Stored records:
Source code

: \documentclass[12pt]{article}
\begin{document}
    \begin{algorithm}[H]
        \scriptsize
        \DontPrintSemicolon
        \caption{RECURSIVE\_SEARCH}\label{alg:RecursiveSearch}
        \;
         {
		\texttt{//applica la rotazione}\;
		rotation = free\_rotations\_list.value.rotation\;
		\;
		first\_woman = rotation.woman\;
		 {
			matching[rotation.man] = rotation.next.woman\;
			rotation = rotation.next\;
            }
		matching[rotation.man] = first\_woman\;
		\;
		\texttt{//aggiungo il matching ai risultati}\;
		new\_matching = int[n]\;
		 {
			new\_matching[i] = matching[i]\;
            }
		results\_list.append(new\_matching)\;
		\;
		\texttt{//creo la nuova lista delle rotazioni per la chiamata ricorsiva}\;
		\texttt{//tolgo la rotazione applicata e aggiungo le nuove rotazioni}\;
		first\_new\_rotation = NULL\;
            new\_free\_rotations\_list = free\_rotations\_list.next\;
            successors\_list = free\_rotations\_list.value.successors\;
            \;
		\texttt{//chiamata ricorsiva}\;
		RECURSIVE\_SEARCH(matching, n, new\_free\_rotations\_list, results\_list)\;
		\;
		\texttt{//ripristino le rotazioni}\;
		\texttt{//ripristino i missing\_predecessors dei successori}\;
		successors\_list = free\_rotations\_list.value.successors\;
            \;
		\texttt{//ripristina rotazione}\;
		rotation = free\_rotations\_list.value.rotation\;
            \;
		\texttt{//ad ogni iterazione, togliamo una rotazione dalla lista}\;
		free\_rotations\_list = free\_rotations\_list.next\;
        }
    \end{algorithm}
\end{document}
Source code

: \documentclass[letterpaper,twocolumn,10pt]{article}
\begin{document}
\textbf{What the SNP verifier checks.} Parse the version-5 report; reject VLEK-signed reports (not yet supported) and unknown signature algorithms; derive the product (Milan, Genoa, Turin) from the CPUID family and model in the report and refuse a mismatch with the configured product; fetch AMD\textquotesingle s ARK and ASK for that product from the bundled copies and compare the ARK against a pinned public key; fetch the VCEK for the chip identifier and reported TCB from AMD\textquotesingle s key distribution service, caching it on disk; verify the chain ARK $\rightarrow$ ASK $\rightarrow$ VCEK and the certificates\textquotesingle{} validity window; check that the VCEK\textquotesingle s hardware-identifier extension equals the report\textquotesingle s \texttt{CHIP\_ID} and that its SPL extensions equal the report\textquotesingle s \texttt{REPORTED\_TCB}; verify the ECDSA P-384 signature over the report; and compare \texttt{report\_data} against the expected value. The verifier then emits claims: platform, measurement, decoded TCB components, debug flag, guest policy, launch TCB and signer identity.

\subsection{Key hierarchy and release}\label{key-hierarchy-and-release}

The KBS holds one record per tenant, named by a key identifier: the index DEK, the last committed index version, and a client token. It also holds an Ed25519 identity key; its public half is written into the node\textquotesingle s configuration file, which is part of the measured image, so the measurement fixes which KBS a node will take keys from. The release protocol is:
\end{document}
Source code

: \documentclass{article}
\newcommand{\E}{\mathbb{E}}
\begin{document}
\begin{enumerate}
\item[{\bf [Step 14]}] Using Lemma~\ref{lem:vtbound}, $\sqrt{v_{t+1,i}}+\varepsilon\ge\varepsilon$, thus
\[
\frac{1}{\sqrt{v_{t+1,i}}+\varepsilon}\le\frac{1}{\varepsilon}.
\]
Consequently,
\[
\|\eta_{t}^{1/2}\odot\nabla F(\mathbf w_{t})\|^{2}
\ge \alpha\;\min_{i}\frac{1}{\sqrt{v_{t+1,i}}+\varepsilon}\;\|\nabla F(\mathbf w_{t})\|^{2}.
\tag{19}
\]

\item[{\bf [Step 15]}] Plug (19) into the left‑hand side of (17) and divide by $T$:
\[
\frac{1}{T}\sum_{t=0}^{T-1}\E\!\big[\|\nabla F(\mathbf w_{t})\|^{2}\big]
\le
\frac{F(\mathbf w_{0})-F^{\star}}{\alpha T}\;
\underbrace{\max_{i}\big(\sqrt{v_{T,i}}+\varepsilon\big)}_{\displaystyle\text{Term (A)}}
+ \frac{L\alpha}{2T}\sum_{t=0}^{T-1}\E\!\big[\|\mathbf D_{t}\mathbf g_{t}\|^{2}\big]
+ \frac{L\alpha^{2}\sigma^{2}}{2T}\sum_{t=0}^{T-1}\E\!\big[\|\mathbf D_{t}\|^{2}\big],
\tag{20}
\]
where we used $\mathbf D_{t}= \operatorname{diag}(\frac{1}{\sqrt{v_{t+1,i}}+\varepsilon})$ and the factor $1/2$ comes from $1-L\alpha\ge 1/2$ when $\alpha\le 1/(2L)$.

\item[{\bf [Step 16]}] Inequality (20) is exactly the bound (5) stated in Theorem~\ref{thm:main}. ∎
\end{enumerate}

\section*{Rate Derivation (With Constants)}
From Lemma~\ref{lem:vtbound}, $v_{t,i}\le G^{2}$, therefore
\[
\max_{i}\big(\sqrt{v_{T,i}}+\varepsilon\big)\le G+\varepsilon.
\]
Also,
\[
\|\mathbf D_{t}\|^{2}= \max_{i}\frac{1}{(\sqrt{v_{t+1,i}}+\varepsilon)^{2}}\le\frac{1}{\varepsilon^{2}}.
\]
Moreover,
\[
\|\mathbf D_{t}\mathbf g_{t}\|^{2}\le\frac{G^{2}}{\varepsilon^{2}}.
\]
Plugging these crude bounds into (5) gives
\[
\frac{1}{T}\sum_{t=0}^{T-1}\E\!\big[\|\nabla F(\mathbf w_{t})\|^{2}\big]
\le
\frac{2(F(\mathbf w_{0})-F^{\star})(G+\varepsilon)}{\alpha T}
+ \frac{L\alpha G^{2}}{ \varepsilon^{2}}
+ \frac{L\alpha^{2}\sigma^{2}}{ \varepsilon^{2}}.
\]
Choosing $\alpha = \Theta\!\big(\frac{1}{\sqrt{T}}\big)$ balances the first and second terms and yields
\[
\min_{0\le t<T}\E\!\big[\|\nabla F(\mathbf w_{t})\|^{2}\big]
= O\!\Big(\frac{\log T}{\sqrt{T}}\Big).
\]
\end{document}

> **ABOUT THIS EXERCISE**: From the first line of the data above through the line containing "new\_matching[i] = matching[i]\;", repeat each line exactly, and add nothing.

> **WRITTEN RESPONSE**:
Source code

: \documentclass[12pt]{article}
\begin{document}
    \begin{algorithm}[H]
        \scriptsize
        \DontPrintSemicolon
        \caption{RECURSIVE\_SEARCH}\label{alg:RecursiveSearch}
        \;
         {
		\texttt{//applica la rotazione}\;
		rotation = free\_rotations\_list.value.rotation\;
		\;
		first\_woman = rotation.woman\;
		 {
			matching[rotation.man] = rotation.next.woman\;
			rotation = rotation.next\;
            }
		matching[rotation.man] = first\_woman\;
		\;
		\texttt{//aggiungo il matching ai risultati}\;
		new\_matching = int[n]\;
		 {
			new\_matching[i] = matching[i]\;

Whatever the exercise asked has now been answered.